Archive for category Mozilla

Mobile on the new try server!

Mobile support for the new try server has just landed!  Any push after now will have an Android, Maemo 4, Maemo5 GTK and Maemo5 QT build done.  I have also added support for two magic files ‘mobile-repo’ and ‘mobile-rev’. Both of these files should be in the root directory of your mozilla-central clone.  The ‘mobile-repo’ file should contain a string with no whitespace or newlines that is a path relative to http://hg.mozilla.org/ referencing a mobile-browser repository. The ‘mobile-rev’ file should contain anything that can be used with the –rev flag to mercurial. In-repo branches or changeset identifiers work great here. Just like on desktop try, you can also have a special mozconfig for your mobile platforms. In the top level directory, create a mozconfig-extra file which contains options that are added to *all* platforms and a mozconfig-extra-android-r7, mozconfig-extra-maemo4, mozconfig-extra-maemo5-gtk and/or mozconfig-extra-maemo5-qt. I could add a check for a mozconfig-mobile that would add things to all mobile builds if that is desired.

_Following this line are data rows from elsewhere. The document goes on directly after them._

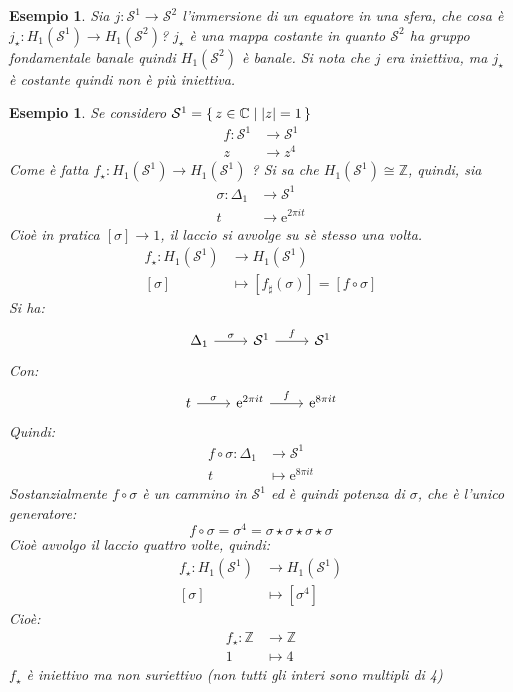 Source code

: \documentclass[10pt, twoside=false, x11names]{scrbook}
\newtheorem{example}[theorem]{Esempio}
\newcommand{\Z}{\mathbb{Z}}
\newcommand{\me}{\mathrm{e}}
\newcommand{\Sph}[1][]{\mathcal{S}^#1}
\begin{document}
\begin{example}
  Sia $ j \colon \Sph{1} \to \Sph{2} $ l'immersione di un equatore in una sfera,
  che cosa è $ j_\star \colon H_1(\Sph{1}) \to H_1(\Sph{2}) $?
  $ j_\star $ è una mappa costante in quanto $ \Sph{2} $ ha gruppo fondamentale banale
  quindi $ H_1(\Sph{2}) $ è banale. Si nota che $ j $ era iniettiva,
  ma $ j_\star $ è costante quindi non è più iniettiva.
\end{example}
\begin{example}
  Se considero $ \Sph{1} = \set{z \in \mathbb{C} | |z| = 1 } $
  \begin{align*}
    f \colon \Sph{1} & \to \Sph{1} \\
    z & \to z^4
  \end{align*}
  Come è fatta $ f_\star \colon H_1(\Sph{1}) \to H_1(\Sph{1})$ ?
  Si sa che $ H_1(\Sph{1}) \cong \Z $, quindi, sia
  \begin{align*}
    \sigma \colon \Delta_1 & \to \Sph{1} \\
    t & \to \me^{2 \pi i t}
  \end{align*}
  Cioè in pratica $ [\sigma] \to 1 $, il laccio si avvolge su sè stesso una volta.
  \begin{align*}
    f_\star \colon H_1(\Sph{1}) & \to H_1(\Sph{1}) \\
    [\sigma] & \mapsto [f_\sharp (\sigma)] = [f \circ \sigma]
  \end{align*}
  Si ha:
  \[
    \begin{tikzcd}
      \Delta_1 \arrow{r}{\sigma} & \Sph{1} \arrow{r}{f} & \Sph{1}
    \end{tikzcd}
  \]
  Con:
  \[
    \begin{tikzcd}
      t \arrow{r}{\sigma} & \me^{2 \pi i t} \arrow{r}{f} & \me^{8 \pi i t}
    \end{tikzcd}
  \]
  Quindi:
  \begin{align*}
    f \circ \sigma \colon \Delta_1 & \to \Sph{1} \\
    t & \mapsto \me^{8 \pi i t}
  \end{align*}
  Sostanzialmente $ f \circ \sigma $ è un cammino in $ \Sph{1} $ ed è
  quindi potenza di $ \sigma $, che è l'unico generatore:
  \[
    f \circ \sigma = \sigma^4 = \sigma \star \sigma \star \sigma \star \sigma
  \]
  Cioè avvolgo il laccio quattro volte, quindi:
  \begin{align*}
    f_\star \colon H_1(\Sph{1}) & \to H_1(\Sph{1}) \\
    [\sigma] & \mapsto [\sigma^4]
  \end{align*}
  Cioè:
  \begin{align*}
    f_\star \colon \Z & \to \Z \\
    1 & \mapsto 4
  \end{align*}
  $ f_\star $ è iniettivo ma non suriettivo (non tutti gli interi sono
  multipli di 4)
\end{example}
\end{document}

An example of a push to try session to build against my user repository copy of mobile-browser might look like:

hg clone http://hg.mozilla.org/mozilla-central
cd mozilla-central
rm README.txt
echo 'users/jford_mozilla.com/mobile-browser' > mobile-repo
echo 'default' > mobile-rev
hg add mobile-repo mobile-rev
hg commit -m 'Testing to see if we build without a readme file'
hg push -f ssh://hg.mozilla.org/try

With this marks the end of the old try server. It also means that we have fully transitioned our try server build infrastructure to Buildbot 0.8.0.

Figuring out which files are touched while installing software

We are working on getting our infrastructure up to speed for Maemo 5 and Maemo 5 QT builds. A critical part of Maemo5 building is the scratchbox. This is a toolkit that Nokia uses to make development on for their linux based phones easier. We have enough linux build slaves in production that it is impractical to deploy scratchbox by hand on each machine. Scratchbox also does internet package downloads which means that we could get different packages each time we try to install the scratchbox. We already have a fairly old version of scratchbox which is set up with the Chinook sdk that we have used for doing our Maemo builds thus far. Originally I was under the impression that we were going to need to have 2 totally seperate scratchbox installations but thanks to Doug T. for showing me how to upgrade our existing scratchbox 4 installation to scratchbox 5.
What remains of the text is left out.